*Exercise details*
The output should match, line for line, the records from the line containing "## Contributing" through the line containing "9. apt install ranger neofecth", with every picture left out.

(Document images with source code)
Content starts

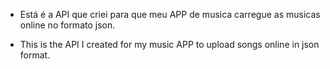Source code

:  - Está é a API que criei para que meu APP de musica carregue as musicas online no formato json.

 - This is the API I created for my music APP to upload songs online in json format.


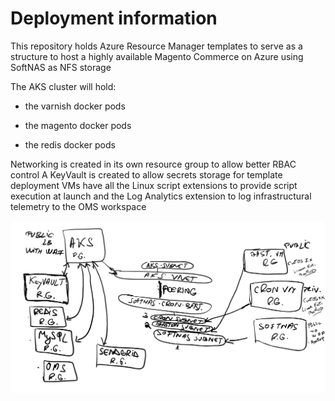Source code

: # Deployment information

This repository holds Azure Resource Manager templates to serve as a structure to host a highly available Magento Commerce on Azure using SoftNAS as NFS storage

The AKS cluster will hold:

- the varnish docker pods

- the magento docker pods

- the redis docker pods

Networking is created in its own resource group to allow better RBAC control
A KeyVault is created to allow secrets storage for template deployment
VMs have all the Linux script extensions to provide script execution at launch and the Log Analytics extension to log infrastructural telemetry to the OMS workspace

![alt text](sketched-architecture.png "Sketch of the architecture")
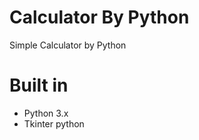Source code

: # Calculator By Python
Simple Calculator by Python

# Built in
<ul> <li> Python 3.x  <br/></li> <li> Tkinter python <br/> </li> </ul>
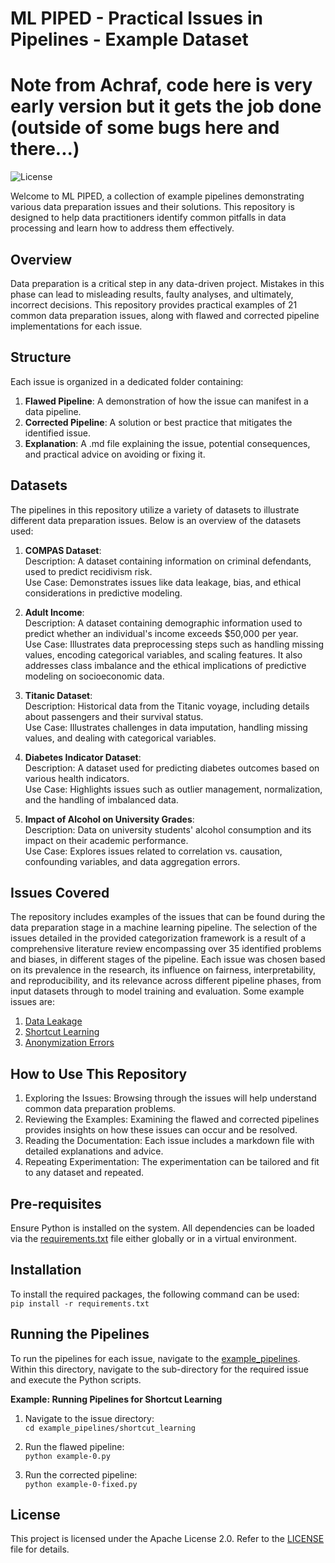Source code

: # ML PIPED - Practical Issues in Pipelines -  Example Dataset
# Note from Achraf, code here is very early version but it gets the job done (outside of some bugs here and there...)

![License](https://img.shields.io/badge/license-Apache%202.0-blue.svg)

Welcome to ML PIPED, a collection of example pipelines demonstrating various data preparation issues and their solutions. This repository is designed to help data practitioners identify common pitfalls in data processing and learn how to address them effectively.


## Overview
Data preparation is a critical step in any data-driven project. Mistakes in this phase can lead to misleading results, faulty analyses, and ultimately, incorrect decisions. This repository provides practical examples of 21 common data preparation issues, along with flawed and corrected pipeline implementations for each issue.


## Structure
Each issue is organized in a dedicated folder containing:

1. **Flawed Pipeline**: A demonstration of how the issue can manifest in a data pipeline.
2. **Corrected Pipeline**: A solution or best practice that mitigates the identified issue.
3. **Explanation**: A .md file explaining the issue, potential consequences, and practical advice on avoiding or fixing it.


## Datasets
The pipelines in this repository utilize a variety of datasets to illustrate different data preparation issues. Below is an overview of the datasets used:

1. **COMPAS Dataset**:<br>
Description: A dataset containing information on criminal defendants, used to predict recidivism risk. <br>
Use Case: Demonstrates issues like data leakage, bias, and ethical considerations in predictive modeling.

2. **Adult Income**:<br>
Description: A dataset containing demographic information used to predict whether an individual's income exceeds $50,000 per year.<br>
Use Case: Illustrates data preprocessing steps such as handling missing values, encoding categorical variables, and scaling features. It also addresses class imbalance and the ethical implications of predictive modeling on socioeconomic data.

3. **Titanic Dataset**:<br>
Description: Historical data from the Titanic voyage, including details about passengers and their survival status.<br>
Use Case: Illustrates challenges in data imputation, handling missing values, and dealing with categorical variables.

4. **Diabetes Indicator Dataset**:<br>
Description: A dataset used for predicting diabetes outcomes based on various health indicators.<br>
Use Case: Highlights issues such as outlier management, normalization, and the handling of imbalanced data.

5. **Impact of Alcohol on University Grades**:<br>
Description: Data on university students' alcohol consumption and its impact on their academic performance.<br>
Use Case: Explores issues related to correlation vs. causation, confounding variables, and data aggregation errors.


## Issues Covered
The repository includes examples of the issues that can be found during the data preparation stage in a machine learning pipeline. The selection of the issues detailed in the provided categorization framework is a result of a comprehensive literature review encompassing over 35 identified problems and biases, in different stages of the pipeline. Each issue was chosen based on its prevalence in the research, its influence on fairness, interpretability, and reproducibility, and its relevance across different pipeline phases, from input datasets through to model training and evaluation. Some example issues are:
1. [Data Leakage](example_pipelines/data_leakage)
2. [Shortcut Learning](example_pipelines/shortcut_learning)
3. [Anonymization Errors](example_pipelines/data_anonymization)


## How to Use This Repository
1. Exploring the Issues: Browsing through the issues will help understand common data preparation problems.
2. Reviewing the Examples: Examining the flawed and corrected pipelines provides insights on how these issues can occur and be resolved.
3. Reading the Documentation: Each issue includes a markdown file with detailed explanations and advice.
4. Repeating Experimentation: The experimentation can be tailored and fit to any dataset and repeated.

## Pre-requisites
Ensure Python is installed on the system. All dependencies can be loaded via the [requirements.txt](requirements.txt) file either globally or in a virtual environment. 


## Installation
To install the required packages, the following command can be used: <br>
`pip install -r requirements.txt`

## Running the Pipelines
To run the pipelines for each issue, navigate to the [example_pipelines](example_pipelines). Within this directory, navigate to the sub-directory for the required issue and execute the Python scripts.

**Example: Running Pipelines for Shortcut Learning**
1. Navigate to the issue directory: <br>
`cd example_pipelines/shortcut_learning` 

2. Run the flawed pipeline: <br>
`python example-0.py`

3. Run the corrected pipeline: <br>
`python example-0-fixed.py`

## License
This project is licensed under the Apache License 2.0. Refer to the [LICENSE](LICENSE.txt) file for details.
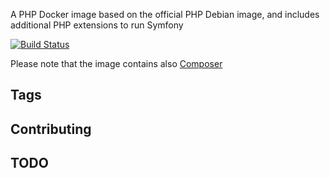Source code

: A PHP Docker image based on the official PHP Debian image, and includes additional PHP extensions to run Symfony

[![Build Status](https://travis-ci.org/iuliansafta/symfony-php.svg?branch=master)](https://travis-ci.org/iuliansafta/symfony-php)

Please note that the image contains also [Composer](https://getcomposer.org/)

## Tags

## Contributing


## TODO
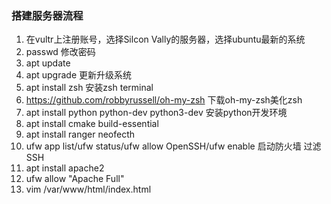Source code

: ### 搭建服务器流程
1. 在vultr上注册账号，选择Silcon Vally的服务器，选择ubuntu最新的系统
2. passwd 修改密码
3. apt update
4. apt upgrade 更新升级系统
5. apt install zsh 安装zsh terminal
6. https://github.com/robbyrussell/oh-my-zsh 下载oh-my-zsh美化zsh
7. apt install python python-dev python3-dev 安装python开发环境
8. apt install cmake build-essential
9. apt install ranger neofecth
10. ufw app list/ufw status/ufw allow OpenSSH/ufw enable 启动防火墙  过滤SSH
11. apt install apache2
12. ufw allow "Apache Full"
13. vim /var/www/html/index.html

Content ends

*Solved exercise*
## Contributing


## TODO
Source code

: ### 搭建服务器流程
1. 在vultr上注册账号，选择Silcon Vally的服务器，选择ubuntu最新的系统
2. passwd 修改密码
3. apt update
4. apt upgrade 更新升级系统
5. apt install zsh 安装zsh terminal
6. https://github.com/robbyrussell/oh-my-zsh 下载oh-my-zsh美化zsh
7. apt install python python-dev python3-dev 安装python开发环境
8. apt install cmake build-essential
9. apt install ranger neofecth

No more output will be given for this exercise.